▶ **Instructions to follow**
Take the lines below beginning at the line that has "## Overview" and stopping after the line that has "## Online Material", and print them exactly as they are, with no other lines.

--------

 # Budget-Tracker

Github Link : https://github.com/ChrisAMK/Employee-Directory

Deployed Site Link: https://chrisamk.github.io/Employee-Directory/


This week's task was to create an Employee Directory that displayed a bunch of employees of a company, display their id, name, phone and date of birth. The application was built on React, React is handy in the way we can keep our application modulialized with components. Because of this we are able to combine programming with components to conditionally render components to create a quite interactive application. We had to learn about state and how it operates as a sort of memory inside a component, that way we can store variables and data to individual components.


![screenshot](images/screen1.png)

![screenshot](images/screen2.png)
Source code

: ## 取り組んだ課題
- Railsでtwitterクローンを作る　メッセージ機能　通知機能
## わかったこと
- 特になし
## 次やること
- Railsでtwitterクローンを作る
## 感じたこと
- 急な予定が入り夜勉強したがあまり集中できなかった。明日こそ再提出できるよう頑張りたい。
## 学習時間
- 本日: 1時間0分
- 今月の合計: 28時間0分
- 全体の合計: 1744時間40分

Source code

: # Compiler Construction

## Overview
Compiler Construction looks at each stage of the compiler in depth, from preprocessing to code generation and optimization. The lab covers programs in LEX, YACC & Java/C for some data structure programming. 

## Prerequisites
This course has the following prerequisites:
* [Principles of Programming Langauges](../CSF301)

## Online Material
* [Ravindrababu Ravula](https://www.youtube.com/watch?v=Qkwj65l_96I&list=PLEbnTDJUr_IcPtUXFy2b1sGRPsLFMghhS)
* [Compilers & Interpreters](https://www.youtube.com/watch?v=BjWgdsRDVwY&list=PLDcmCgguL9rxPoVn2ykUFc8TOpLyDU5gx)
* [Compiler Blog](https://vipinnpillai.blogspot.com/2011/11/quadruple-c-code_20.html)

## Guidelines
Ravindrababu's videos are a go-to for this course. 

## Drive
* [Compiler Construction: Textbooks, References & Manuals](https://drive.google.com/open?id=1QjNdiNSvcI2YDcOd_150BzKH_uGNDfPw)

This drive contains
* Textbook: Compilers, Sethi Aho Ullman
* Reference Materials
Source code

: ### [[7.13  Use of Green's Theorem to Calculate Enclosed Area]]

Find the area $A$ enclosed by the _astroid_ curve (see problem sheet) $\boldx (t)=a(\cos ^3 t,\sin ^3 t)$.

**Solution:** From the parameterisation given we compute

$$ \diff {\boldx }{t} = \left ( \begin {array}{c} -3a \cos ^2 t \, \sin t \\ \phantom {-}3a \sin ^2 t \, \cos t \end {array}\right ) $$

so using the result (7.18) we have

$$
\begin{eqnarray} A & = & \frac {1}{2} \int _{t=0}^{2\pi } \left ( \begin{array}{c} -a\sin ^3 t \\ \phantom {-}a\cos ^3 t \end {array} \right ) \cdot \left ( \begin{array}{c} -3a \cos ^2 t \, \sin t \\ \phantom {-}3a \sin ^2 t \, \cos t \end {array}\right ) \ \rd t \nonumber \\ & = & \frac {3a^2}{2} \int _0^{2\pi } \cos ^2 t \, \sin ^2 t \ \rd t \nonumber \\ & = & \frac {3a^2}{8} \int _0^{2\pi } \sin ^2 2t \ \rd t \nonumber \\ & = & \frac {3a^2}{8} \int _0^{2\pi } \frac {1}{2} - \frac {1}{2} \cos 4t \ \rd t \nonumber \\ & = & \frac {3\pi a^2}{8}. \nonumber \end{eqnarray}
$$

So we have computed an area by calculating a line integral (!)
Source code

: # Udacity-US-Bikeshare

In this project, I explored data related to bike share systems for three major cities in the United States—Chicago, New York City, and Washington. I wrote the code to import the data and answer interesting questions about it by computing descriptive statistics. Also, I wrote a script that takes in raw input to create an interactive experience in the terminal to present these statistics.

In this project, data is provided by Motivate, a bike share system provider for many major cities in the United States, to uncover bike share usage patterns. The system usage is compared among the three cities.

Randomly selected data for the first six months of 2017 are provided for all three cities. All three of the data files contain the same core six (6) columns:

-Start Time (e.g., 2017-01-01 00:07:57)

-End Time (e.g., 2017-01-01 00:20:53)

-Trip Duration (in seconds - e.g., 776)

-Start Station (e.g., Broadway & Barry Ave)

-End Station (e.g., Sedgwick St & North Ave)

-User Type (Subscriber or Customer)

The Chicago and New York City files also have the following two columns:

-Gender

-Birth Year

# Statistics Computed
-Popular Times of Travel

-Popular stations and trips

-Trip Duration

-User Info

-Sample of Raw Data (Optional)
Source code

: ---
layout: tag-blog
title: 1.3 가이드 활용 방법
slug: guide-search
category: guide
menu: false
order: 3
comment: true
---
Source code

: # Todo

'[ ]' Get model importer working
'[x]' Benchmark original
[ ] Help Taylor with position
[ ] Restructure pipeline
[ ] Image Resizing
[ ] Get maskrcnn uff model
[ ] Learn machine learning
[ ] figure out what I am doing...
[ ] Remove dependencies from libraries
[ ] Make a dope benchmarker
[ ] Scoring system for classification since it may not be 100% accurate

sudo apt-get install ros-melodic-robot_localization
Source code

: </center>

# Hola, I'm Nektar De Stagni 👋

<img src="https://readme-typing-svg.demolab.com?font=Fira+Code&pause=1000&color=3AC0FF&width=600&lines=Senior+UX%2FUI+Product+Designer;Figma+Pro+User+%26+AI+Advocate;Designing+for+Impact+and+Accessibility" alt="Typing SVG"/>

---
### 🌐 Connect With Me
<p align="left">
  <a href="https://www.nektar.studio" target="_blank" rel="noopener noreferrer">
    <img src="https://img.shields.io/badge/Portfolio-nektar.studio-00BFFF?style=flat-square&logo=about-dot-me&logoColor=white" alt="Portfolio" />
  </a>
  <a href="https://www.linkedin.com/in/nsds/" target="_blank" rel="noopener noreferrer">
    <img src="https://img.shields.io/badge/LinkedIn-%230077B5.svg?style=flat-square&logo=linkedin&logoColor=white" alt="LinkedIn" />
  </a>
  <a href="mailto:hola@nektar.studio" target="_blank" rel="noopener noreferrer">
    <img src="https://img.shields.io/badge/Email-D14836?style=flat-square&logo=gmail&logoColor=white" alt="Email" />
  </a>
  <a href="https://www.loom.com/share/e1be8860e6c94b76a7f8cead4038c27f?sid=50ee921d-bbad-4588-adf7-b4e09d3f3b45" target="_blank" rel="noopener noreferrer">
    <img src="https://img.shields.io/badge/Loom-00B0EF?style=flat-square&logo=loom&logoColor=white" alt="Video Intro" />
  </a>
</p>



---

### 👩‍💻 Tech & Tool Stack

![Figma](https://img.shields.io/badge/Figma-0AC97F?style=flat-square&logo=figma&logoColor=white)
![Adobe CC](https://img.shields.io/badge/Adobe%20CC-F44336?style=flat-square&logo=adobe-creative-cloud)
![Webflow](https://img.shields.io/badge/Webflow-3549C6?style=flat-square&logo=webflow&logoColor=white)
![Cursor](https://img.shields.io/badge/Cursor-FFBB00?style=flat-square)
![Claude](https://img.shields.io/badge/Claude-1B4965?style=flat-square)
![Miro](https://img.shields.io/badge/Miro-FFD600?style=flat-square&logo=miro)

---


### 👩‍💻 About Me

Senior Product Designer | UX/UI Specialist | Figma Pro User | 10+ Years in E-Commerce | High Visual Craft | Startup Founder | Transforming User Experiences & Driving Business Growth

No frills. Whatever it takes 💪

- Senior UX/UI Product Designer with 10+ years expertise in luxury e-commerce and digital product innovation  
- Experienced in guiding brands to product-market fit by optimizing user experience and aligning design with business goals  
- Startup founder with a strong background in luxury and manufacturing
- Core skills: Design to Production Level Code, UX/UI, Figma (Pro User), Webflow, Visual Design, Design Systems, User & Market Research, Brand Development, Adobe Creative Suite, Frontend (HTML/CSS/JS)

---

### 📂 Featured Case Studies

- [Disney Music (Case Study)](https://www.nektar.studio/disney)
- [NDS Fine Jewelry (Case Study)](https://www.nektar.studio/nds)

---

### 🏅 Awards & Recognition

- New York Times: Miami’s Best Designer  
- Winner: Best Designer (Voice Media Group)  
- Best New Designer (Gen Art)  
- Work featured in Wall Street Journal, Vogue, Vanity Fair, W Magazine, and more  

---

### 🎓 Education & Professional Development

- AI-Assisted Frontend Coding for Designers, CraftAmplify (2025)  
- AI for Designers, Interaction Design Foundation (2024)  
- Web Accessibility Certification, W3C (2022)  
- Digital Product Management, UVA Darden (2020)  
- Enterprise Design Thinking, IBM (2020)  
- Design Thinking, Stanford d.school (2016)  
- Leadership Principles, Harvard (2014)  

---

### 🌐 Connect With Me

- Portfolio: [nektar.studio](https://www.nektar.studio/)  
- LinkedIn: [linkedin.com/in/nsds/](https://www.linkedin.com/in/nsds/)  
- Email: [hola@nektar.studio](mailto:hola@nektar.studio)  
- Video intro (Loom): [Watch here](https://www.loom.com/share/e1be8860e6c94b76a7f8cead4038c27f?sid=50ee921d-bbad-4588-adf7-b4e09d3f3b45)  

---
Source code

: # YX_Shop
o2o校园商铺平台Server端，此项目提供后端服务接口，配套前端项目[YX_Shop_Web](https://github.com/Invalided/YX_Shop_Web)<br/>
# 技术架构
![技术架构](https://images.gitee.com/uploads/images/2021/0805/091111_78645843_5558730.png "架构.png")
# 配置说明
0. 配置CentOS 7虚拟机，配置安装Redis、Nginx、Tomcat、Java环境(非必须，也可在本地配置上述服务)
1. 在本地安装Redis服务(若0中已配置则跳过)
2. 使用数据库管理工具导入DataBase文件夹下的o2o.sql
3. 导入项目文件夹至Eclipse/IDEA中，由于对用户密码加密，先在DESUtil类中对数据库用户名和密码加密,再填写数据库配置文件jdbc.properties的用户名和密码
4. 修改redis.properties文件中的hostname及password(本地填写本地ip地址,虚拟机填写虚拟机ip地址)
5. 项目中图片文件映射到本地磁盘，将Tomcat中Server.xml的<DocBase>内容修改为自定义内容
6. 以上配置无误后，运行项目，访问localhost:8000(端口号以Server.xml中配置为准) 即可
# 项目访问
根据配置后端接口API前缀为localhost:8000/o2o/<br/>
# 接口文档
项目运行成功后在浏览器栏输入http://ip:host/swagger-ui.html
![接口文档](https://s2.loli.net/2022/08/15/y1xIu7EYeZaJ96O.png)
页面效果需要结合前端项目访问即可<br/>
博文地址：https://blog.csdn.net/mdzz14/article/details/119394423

--------

▶ **Result**
## Overview
Compiler Construction looks at each stage of the compiler in depth, from preprocessing to code generation and optimization. The lab covers programs in LEX, YACC & Java/C for some data structure programming. 

## Prerequisites
This course has the following prerequisites:
* [Principles of Programming Langauges](../CSF301)

## Online Material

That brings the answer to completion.